Catedral de Goslar: o pórtico sobrevivente da Domvorhalle
O pórtico da catedral (Domvorhalle), na praça Kaiserbleek, é o único fragmento arquitetónico que sobreviveu da colegiada de São Simão e São Judas. Consagrada em 1051 sob o reinado do imperador Henrique III, a basílica desaparecida continua a ser uma parte integrante do sítio de Património Mundial da UNESCO de Goslar, fazendo a ligação entre a cidade velha de casas enxaimel e os relvados abertos do distrito do Palácio Imperial (Kaiserpfalz).
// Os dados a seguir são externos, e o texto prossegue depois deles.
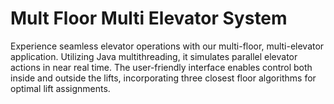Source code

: # Mult Floor Multi Elevator System

Experience seamless elevator operations with our multi-floor, multi-elevator application. Utilizing Java multithreading, it simulates parallel elevator actions in near real time. The user-friendly interface enables control both inside and outside the lifts, incorporating three closest floor algorithms for optimal lift assignments.
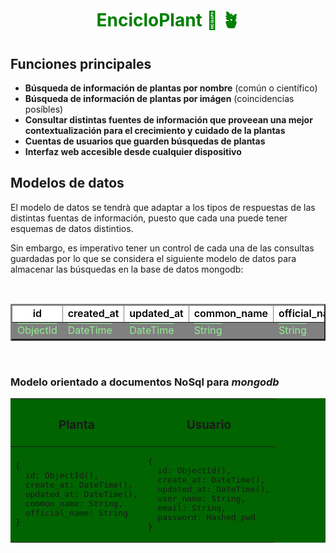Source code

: <h1 style="color: green; text-align: center">EncicloPlant &#127795 🪴</h1>

## Funciones principales

 * __Búsqueda de información de plantas por nombre__ (común o científico)
 * __Búsqueda de información de plantas por imágen__ (coincidencias posíbles)
 * __Consultar distintas fuentes de información que proveean una mejor contextualización para el crecimiento y cuidado de la plantas__
 * __Cuentas de usuarios que guarden búsquedas de plantas__
 * __Interfaz web accesible desde cualquier dispositivo__

## Modelos de datos

El modelo de datos se tendrà que adaptar a los tipos de respuestas de las distintas fuentas de información, puesto que cada una puede tener esquemas de datos distintios.

Sin embargo, es imperativo tener un control de cada una de las consultas guardadas por lo que se considera el siguiente modelo de datos para almacenar las búsquedas en la base de datos mongodb:

<br>
<table align="center" border="2px" >
  <thead>
    <tr style="font-weight: 600; color: black; background-color: white; text-align: center;">
      <td>id</td>
      <td>created_at</td>
      <td>updated_at</td>
      <td>common_name</td>
      <td>official_name</td>
    </tr>
  </thead>
  <tbody style="background-color: gray;">
    <tr style="color: lightgreen; text-decoration: overline; cursor: pointer">
      <td><span> ObjectId </span></td>
      <td><span> DateTime </span></td>
      <td><span> DateTime </span></td>
      <td><span> String </span></td>
      <td><span> String </span></td>
    </tr>
  </tbody>
</table>
<br>

### Modelo orientado a documentos NoSql para _mongodb_

<table align="center" bgcolor="darkgreen">
<thead>
<th><h3>Planta</h3></th>
<th><h3>Usuario</h3></th>
</thead>
<tr>
<!-- Planta -->
<td><pre>
{
  id: ObjectId(),
  create_at: DateTime(),
  updated_at: DateTime(),
  common_name: String,
  official_name: String
}
</pre></td>
<!-- Usuario -->
<td><pre>
{
  id: ObjectId(),
  create_at: DateTime(),
  updated_at: DateTime(),
  user_name: String,
  email: String,
  password: Hashed_pwd
}
</pre></td>
</tr>
</table>
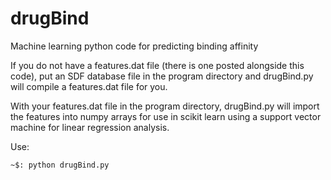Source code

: # drugBind
Machine learning python code for predicting binding affinity

If you do not have a features.dat file (there is one posted alongside this code), put an SDF database file in the program directory and drugBind.py will compile a features.dat file for you.

With your features.dat file in the program directory, drugBind.py will import the features into numpy arrays for use in scikit learn using a support vector machine for linear regression analysis.

Use:

    ~$: python drugBind.py
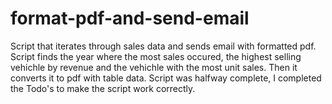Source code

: # format-pdf-and-send-email
Script that iterates through sales data and sends email with formatted pdf. Script finds the year where the most sales occured, the highest selling vehichle by revenue and the vehichle with the most unit sales. Then it converts it to pdf with table data. Script was halfway complete, I completed the Todo's to make the script work correctly.  
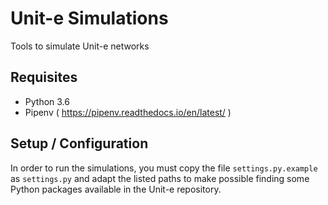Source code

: # Unit-e Simulations

Tools to simulate Unit-e networks


## Requisites

  * Python 3.6
  * Pipenv ( https://pipenv.readthedocs.io/en/latest/ )

## Setup / Configuration

In order to run the simulations, you must copy the file `settings.py.example` as
`settings.py` and adapt the listed paths to make possible finding some Python
packages available in the Unit-e repository.
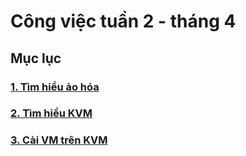 # Công việc tuần 2 - tháng 4

## Mục lục

### [1. Tìm hiểu ảo hóa](https://github.com/thaonguyenvan/tuan2-thang4/blob/master/tong-quan-ao-hoa.md)

### [2. Tìm hiểu KVM](https://github.com/thaonguyenvan/tuan2-thang4/blob/master/tim-hieu-kvm.md)

### [3. Cài VM trên KVM](https://github.com/thaonguyenvan/tuan2-thang4/blob/master/tao-VM-KVM.md)
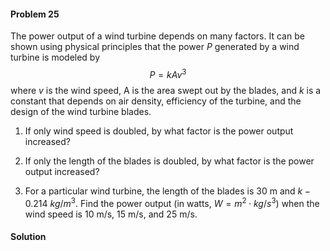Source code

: <div class="alert alert-warning" role="alert">
<h4 class="alert-heading">Problem 25</h4>

The power output of a wind turbine depends on many factors. It can be shown using physical principles that the power $P$ generated by a wind turbine is modeled by
$$P = kAv^3$$
where $v$ is the wind speed, A is the area swept out by the blades, and $k$ is a constant that depends on air density,  efficiency of the turbine, and the design of the wind turbine blades. 

1. If only wind speed is doubled, by what factor is the power output increased?

2. If only the length of the blades is doubled, by what factor is the power output increased?

3. For a particular wind turbine, the length of the blades is $30$ m and $k − 0.214 \  kg/m^3$. Find the power output (in
watts, $W = m^2 \cdot kg/s^3$) when the wind speed is $10$ m/s, $15$ m/s, and $25$ m/s.

</div>

<div class="alert alert-success" role="alert">
<h4 class="alert-heading">Solution</h4>



</div>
Um monumento de ambição imperial
Encomendada pelo imperador sálico Henrique III, a igreja foi construída para projetar o poder imperial e rivalizar com as maiores igrejas do Sacro Império Romano-Germânico. No momento da sua consagração, era a maior basílica românica a leste do Reno. Embora seja historicamente designada por Goslarer Dom (Catedral de Goslar), nunca foi uma verdadeira sede episcopal. O título reflete o uso histórico alemão de "Dom" para designar catedrais colegiadas proeminentes em vez de dioceses.
O imperador Henrique III tinha uma profunda ligação a Goslar. Após a sua morte em 1056, o seu coração foi sepultado no interior da catedral. A igreja também foi palco de acontecimentos históricos marcantes e, por vezes, violentos. Durante o "Pentecostes Sangrento" de 1063, estalou um violento diferendo sobre os lugares sentados entre o bispo de Hildesheim e o abade de Fulda, na presença do jovem rei Henrique IV. O conflito escalou para uma batalha armada que espalhou sangue diretamente pelo altar-mor.
A basílica desaparecida
Após séculos de proeminência, a catedral sofreu um grave abandono durante os séculos XVIII e XIX. Com a secularização da cidade imperial livre, a basílica degradada foi vendida em leilão em 1819. A nave, o coro, as torres e o claustro foram desmantelados bloco a bloco para serem reaproveitados como pedra de construção. Por volta de 1822, a demolição estava praticamente concluída, restando apenas o vestíbulo norte como uma relíquia isolada. Durante esta destruição, o coração sepultado do imperador Henrique III foi transferido em segurança para a capela de Santo Ulrich, ali perto.
Hoje em dia, a escala colossal da catedral desaparecida torna-se visível através de calçada colorida aplicada diretamente no pavimento do moderno parque de estacionamento de Kaiserbleek, delimitando a pegada invisível da igreja destruída.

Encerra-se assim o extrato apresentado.